• Extracted records:
========
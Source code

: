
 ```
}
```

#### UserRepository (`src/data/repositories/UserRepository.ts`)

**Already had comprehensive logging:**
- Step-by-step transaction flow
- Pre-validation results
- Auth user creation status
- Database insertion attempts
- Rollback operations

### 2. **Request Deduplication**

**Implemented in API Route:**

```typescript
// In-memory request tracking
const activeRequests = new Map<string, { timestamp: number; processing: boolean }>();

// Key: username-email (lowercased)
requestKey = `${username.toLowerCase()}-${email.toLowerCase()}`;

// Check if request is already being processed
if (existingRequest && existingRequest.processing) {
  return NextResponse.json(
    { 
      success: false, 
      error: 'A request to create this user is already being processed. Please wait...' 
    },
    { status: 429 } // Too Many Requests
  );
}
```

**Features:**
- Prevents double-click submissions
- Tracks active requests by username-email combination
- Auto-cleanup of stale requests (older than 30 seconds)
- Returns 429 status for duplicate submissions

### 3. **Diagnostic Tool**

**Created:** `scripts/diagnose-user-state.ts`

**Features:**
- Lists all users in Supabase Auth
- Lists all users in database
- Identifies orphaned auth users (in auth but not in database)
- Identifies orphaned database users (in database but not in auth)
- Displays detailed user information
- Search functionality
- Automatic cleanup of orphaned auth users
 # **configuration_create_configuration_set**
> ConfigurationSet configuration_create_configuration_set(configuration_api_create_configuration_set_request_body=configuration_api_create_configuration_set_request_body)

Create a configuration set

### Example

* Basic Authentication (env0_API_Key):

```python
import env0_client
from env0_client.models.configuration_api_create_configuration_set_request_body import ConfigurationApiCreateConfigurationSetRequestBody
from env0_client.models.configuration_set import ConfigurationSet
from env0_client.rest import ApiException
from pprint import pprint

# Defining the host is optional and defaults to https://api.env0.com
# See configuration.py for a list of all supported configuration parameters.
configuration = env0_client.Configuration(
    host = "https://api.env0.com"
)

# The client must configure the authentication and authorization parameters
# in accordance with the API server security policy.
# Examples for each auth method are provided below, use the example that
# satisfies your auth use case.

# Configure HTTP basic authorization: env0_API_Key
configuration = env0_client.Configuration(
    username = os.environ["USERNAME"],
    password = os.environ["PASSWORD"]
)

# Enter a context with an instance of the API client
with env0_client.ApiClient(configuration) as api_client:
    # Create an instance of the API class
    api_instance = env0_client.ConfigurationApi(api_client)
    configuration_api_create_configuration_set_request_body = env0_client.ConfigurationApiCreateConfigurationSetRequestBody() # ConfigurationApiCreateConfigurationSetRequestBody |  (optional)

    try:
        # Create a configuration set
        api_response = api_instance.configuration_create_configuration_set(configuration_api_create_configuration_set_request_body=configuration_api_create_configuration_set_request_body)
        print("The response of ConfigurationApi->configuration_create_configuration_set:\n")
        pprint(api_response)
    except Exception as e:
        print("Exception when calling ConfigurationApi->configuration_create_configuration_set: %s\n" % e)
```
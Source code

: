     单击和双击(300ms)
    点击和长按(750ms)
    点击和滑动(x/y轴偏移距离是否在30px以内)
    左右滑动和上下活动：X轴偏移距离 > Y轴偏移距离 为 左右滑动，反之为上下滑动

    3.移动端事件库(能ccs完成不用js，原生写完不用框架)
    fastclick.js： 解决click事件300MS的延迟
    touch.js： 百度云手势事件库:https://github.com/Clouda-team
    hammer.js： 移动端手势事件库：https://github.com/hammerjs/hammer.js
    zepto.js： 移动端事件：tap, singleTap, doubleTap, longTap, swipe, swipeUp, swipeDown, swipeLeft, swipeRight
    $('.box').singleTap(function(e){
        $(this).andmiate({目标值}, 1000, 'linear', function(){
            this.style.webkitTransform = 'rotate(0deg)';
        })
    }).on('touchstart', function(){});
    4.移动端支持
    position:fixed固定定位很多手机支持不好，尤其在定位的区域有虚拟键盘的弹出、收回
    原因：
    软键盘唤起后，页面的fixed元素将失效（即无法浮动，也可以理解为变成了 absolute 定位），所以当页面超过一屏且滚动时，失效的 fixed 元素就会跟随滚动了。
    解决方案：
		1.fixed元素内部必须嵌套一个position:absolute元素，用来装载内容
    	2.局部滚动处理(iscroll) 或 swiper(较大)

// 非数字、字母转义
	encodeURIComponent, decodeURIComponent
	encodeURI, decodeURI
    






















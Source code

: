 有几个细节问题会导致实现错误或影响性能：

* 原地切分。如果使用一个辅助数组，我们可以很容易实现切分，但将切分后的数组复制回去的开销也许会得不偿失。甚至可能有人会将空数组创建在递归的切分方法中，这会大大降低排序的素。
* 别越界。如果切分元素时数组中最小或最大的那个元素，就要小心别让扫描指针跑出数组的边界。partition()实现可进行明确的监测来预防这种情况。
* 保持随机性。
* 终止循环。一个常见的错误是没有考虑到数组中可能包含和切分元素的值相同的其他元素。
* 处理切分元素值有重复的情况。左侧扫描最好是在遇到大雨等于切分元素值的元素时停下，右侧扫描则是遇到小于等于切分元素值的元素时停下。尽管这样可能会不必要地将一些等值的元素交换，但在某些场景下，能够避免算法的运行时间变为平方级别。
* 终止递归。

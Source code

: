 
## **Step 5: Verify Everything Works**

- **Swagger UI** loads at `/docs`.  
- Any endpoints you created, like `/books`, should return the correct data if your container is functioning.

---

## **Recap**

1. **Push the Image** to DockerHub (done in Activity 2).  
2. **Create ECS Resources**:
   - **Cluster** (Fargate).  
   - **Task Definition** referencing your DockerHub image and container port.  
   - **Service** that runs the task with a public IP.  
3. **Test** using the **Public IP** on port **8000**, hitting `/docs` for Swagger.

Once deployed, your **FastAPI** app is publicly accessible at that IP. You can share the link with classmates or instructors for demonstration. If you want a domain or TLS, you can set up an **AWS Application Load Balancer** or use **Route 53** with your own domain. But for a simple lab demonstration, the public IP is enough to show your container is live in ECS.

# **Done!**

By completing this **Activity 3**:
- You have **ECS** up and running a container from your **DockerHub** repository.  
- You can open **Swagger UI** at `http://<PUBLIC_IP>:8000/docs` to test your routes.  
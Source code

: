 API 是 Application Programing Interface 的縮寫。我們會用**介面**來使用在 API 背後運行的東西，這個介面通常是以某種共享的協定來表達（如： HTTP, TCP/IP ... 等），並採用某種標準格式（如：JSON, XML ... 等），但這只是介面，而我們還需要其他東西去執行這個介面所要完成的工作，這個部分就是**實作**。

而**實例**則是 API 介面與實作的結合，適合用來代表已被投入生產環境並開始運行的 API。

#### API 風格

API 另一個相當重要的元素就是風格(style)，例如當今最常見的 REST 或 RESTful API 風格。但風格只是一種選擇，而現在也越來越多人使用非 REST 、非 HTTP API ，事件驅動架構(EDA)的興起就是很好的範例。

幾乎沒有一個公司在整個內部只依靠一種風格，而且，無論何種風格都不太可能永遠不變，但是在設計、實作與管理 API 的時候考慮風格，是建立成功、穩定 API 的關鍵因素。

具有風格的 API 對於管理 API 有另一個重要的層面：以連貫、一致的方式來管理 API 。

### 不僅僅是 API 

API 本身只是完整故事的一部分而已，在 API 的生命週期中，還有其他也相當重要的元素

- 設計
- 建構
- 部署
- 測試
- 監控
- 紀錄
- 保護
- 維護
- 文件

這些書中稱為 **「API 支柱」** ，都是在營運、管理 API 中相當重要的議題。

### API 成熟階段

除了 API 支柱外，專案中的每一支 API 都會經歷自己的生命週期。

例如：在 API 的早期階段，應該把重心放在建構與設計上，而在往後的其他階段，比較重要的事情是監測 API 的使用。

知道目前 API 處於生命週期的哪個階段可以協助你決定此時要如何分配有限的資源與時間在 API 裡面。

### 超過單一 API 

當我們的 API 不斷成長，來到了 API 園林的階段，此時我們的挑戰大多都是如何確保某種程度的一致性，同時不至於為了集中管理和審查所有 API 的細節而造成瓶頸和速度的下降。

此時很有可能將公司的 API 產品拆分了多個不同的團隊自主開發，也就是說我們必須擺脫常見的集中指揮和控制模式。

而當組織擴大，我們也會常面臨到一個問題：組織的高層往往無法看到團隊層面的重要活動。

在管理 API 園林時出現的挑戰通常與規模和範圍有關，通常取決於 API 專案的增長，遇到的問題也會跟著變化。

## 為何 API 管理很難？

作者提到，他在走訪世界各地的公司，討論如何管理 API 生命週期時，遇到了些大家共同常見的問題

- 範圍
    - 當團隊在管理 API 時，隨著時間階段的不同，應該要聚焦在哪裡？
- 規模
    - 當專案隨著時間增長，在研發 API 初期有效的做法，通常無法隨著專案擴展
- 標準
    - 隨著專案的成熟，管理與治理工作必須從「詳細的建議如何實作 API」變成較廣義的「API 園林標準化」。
========
• ACTIVITY:
Look above for the line with "点击和长按(750ms)" and the line with "3. **Test** using", and reproduce exactly those two lines plus every line between, nothing more.

• FINISHED EXERCISE:
    点击和长按(750ms)
    点击和滑动(x/y轴偏移距离是否在30px以内)
    左右滑动和上下活动：X轴偏移距离 > Y轴偏移距离 为 左右滑动，反之为上下滑动

    3.移动端事件库(能ccs完成不用js，原生写完不用框架)
    fastclick.js： 解决click事件300MS的延迟
    touch.js： 百度云手势事件库:https://github.com/Clouda-team
    hammer.js： 移动端手势事件库：https://github.com/hammerjs/hammer.js
    zepto.js： 移动端事件：tap, singleTap, doubleTap, longTap, swipe, swipeUp, swipeDown, swipeLeft, swipeRight
    $('.box').singleTap(function(e){
        $(this).andmiate({目标值}, 1000, 'linear', function(){
            this.style.webkitTransform = 'rotate(0deg)';
        })
    }).on('touchstart', function(){});
    4.移动端支持
    position:fixed固定定位很多手机支持不好，尤其在定位的区域有虚拟键盘的弹出、收回
    原因：
    软键盘唤起后，页面的fixed元素将失效（即无法浮动，也可以理解为变成了 absolute 定位），所以当页面超过一屏且滚动时，失效的 fixed 元素就会跟随滚动了。
    解决方案：
		1.fixed元素内部必须嵌套一个position:absolute元素，用来装载内容
    	2.局部滚动处理(iscroll) 或 swiper(较大)

// 非数字、字母转义
	encodeURIComponent, decodeURIComponent
	encodeURI, decodeURI
    






















Source code

: 有几个细节问题会导致实现错误或影响性能：

* 原地切分。如果使用一个辅助数组，我们可以很容易实现切分，但将切分后的数组复制回去的开销也许会得不偿失。甚至可能有人会将空数组创建在递归的切分方法中，这会大大降低排序的素。
* 别越界。如果切分元素时数组中最小或最大的那个元素，就要小心别让扫描指针跑出数组的边界。partition()实现可进行明确的监测来预防这种情况。
* 保持随机性。
* 终止循环。一个常见的错误是没有考虑到数组中可能包含和切分元素的值相同的其他元素。
* 处理切分元素值有重复的情况。左侧扫描最好是在遇到大雨等于切分元素值的元素时停下，右侧扫描则是遇到小于等于切分元素值的元素时停下。尽管这样可能会不必要地将一些等值的元素交换，但在某些场景下，能够避免算法的运行时间变为平方级别。
* 终止递归。

Source code

: 
## **Step 5: Verify Everything Works**

- **Swagger UI** loads at `/docs`.  
- Any endpoints you created, like `/books`, should return the correct data if your container is functioning.

---

## **Recap**

1. **Push the Image** to DockerHub (done in Activity 2).  
2. **Create ECS Resources**:
   - **Cluster** (Fargate).  
   - **Task Definition** referencing your DockerHub image and container port.  
   - **Service** that runs the task with a public IP.  
3. **Test** using the **Public IP** on port **8000**, hitting `/docs` for Swagger.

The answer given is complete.